Recorded information below:

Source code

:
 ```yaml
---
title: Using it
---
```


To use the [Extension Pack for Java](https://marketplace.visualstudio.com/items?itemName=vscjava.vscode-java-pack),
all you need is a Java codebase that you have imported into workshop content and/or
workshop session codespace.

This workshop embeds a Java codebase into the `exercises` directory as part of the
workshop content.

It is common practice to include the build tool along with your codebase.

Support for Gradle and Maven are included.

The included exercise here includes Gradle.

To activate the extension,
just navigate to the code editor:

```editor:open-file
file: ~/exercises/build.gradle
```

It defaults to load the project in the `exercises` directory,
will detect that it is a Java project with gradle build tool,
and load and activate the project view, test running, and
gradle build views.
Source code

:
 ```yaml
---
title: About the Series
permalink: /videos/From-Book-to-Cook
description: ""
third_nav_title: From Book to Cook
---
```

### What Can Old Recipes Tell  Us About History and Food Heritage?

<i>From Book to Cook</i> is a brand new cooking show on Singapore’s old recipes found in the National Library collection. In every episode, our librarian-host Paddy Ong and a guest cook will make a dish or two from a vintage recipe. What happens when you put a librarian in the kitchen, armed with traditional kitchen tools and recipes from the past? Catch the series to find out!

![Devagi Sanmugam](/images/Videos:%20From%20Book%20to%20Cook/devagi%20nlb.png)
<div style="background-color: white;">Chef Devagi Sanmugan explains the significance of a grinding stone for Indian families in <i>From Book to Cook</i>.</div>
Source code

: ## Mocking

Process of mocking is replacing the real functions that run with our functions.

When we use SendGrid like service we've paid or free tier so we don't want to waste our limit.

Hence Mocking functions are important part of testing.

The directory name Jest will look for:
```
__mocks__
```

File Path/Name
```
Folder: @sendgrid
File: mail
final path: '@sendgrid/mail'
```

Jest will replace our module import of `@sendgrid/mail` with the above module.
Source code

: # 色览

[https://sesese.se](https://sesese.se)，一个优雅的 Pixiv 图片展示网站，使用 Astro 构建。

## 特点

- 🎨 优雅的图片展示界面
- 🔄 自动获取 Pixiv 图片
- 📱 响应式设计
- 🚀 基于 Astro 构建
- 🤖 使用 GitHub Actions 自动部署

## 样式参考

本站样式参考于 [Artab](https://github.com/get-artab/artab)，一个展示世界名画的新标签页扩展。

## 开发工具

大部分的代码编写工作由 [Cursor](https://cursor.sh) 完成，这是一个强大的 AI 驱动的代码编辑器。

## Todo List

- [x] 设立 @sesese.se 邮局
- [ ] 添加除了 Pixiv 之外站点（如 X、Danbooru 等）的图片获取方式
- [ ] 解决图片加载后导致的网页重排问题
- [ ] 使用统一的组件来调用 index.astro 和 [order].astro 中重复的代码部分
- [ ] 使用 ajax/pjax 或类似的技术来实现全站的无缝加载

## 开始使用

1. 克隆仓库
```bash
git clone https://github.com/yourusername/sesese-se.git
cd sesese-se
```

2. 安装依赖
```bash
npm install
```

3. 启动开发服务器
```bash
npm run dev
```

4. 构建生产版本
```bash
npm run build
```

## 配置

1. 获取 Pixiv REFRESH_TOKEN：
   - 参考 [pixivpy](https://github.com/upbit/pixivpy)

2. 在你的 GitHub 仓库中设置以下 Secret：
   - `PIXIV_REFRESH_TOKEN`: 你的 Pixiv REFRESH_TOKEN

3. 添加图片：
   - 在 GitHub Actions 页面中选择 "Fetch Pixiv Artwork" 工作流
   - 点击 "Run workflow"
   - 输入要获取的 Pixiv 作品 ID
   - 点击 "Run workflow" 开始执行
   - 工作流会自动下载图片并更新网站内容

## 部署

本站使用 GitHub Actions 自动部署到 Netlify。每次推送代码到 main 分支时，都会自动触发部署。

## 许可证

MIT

End of Recorded information.

▶ _What the exercise asks_
The word to find is "directory". Copy every line of the records that holds it.

▶ _Task answer_
This workshop embeds a Java codebase into the `exercises` directory as part of the
It defaults to load the project in the `exercises` directory,
The directory name Jest will look for:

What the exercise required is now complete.